§ **WHAT YOU NEED TO DO**:
The output has to be the full set of records, reproduced exactly, minus any picture.

§ **Saved data entries**:

----------

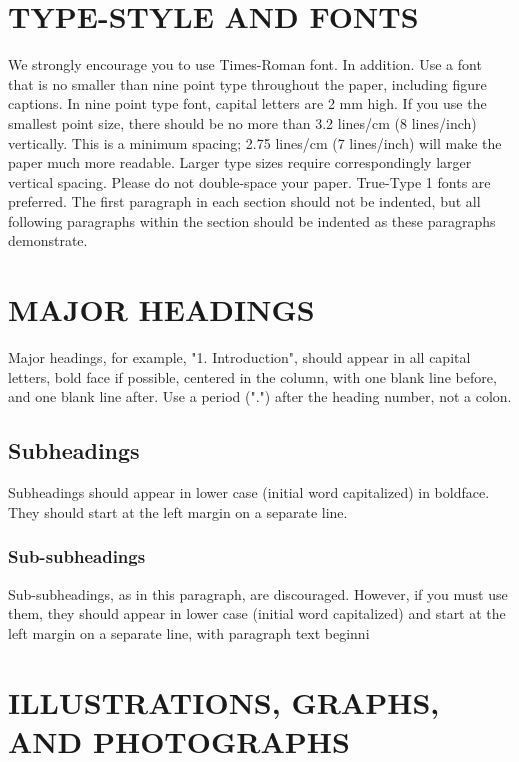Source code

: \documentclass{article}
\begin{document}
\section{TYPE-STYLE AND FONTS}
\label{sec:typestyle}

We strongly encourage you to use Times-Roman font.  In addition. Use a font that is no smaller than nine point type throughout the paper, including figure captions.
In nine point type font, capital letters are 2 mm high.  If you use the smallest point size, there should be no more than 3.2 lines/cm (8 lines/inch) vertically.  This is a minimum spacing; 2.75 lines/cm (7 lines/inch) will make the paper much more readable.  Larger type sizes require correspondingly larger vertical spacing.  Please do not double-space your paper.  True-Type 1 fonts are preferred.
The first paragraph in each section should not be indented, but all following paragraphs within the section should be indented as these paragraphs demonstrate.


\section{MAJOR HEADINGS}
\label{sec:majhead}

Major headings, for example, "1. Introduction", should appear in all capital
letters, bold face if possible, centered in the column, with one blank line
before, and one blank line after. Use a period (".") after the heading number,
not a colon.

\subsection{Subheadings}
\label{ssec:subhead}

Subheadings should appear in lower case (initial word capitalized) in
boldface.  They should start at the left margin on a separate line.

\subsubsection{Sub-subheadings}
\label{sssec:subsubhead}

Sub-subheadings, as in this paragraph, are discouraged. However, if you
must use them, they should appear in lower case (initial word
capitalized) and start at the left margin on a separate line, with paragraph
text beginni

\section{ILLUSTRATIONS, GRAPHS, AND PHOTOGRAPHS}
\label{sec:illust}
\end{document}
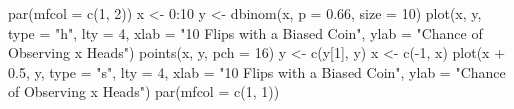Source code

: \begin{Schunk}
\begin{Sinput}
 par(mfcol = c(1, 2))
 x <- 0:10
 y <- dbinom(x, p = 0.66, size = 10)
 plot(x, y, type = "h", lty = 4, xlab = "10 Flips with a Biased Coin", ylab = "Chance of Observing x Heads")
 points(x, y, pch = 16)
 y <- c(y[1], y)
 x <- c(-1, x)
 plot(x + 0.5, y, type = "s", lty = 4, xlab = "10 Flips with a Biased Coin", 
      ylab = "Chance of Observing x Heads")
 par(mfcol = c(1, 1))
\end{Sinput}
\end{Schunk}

----------

§ **RESPONSE TO THIS TASK**:
Source code

: \documentclass{article}
\begin{document}
\section{TYPE-STYLE AND FONTS}
\label{sec:typestyle}

We strongly encourage you to use Times-Roman font.  In addition. Use a font that is no smaller than nine point type throughout the paper, including figure captions.
In nine point type font, capital letters are 2 mm high.  If you use the smallest point size, there should be no more than 3.2 lines/cm (8 lines/inch) vertically.  This is a minimum spacing; 2.75 lines/cm (7 lines/inch) will make the paper much more readable.  Larger type sizes require correspondingly larger vertical spacing.  Please do not double-space your paper.  True-Type 1 fonts are preferred.
The first paragraph in each section should not be indented, but all following paragraphs within the section should be indented as these paragraphs demonstrate.


\section{MAJOR HEADINGS}
\label{sec:majhead}

Major headings, for example, "1. Introduction", should appear in all capital
letters, bold face if possible, centered in the column, with one blank line
before, and one blank line after. Use a period (".") after the heading number,
not a colon.

\subsection{Subheadings}
\label{ssec:subhead}

Subheadings should appear in lower case (initial word capitalized) in
boldface.  They should start at the left margin on a separate line.

\subsubsection{Sub-subheadings}
\label{sssec:subsubhead}

Sub-subheadings, as in this paragraph, are discouraged. However, if you
must use them, they should appear in lower case (initial word
capitalized) and start at the left margin on a separate line, with paragraph
text beginni

\section{ILLUSTRATIONS, GRAPHS, AND PHOTOGRAPHS}
\label{sec:illust}
\end{document}
Source code

: \begin{Schunk}
\begin{Sinput}
 par(mfcol = c(1, 2))
 x <- 0:10
 y <- dbinom(x, p = 0.66, size = 10)
 plot(x, y, type = "h", lty = 4, xlab = "10 Flips with a Biased Coin", ylab = "Chance of Observing x Heads")
 points(x, y, pch = 16)
 y <- c(y[1], y)
 x <- c(-1, x)
 plot(x + 0.5, y, type = "s", lty = 4, xlab = "10 Flips with a Biased Coin", 
      ylab = "Chance of Observing x Heads")
 par(mfcol = c(1, 1))
\end{Sinput}
\end{Schunk}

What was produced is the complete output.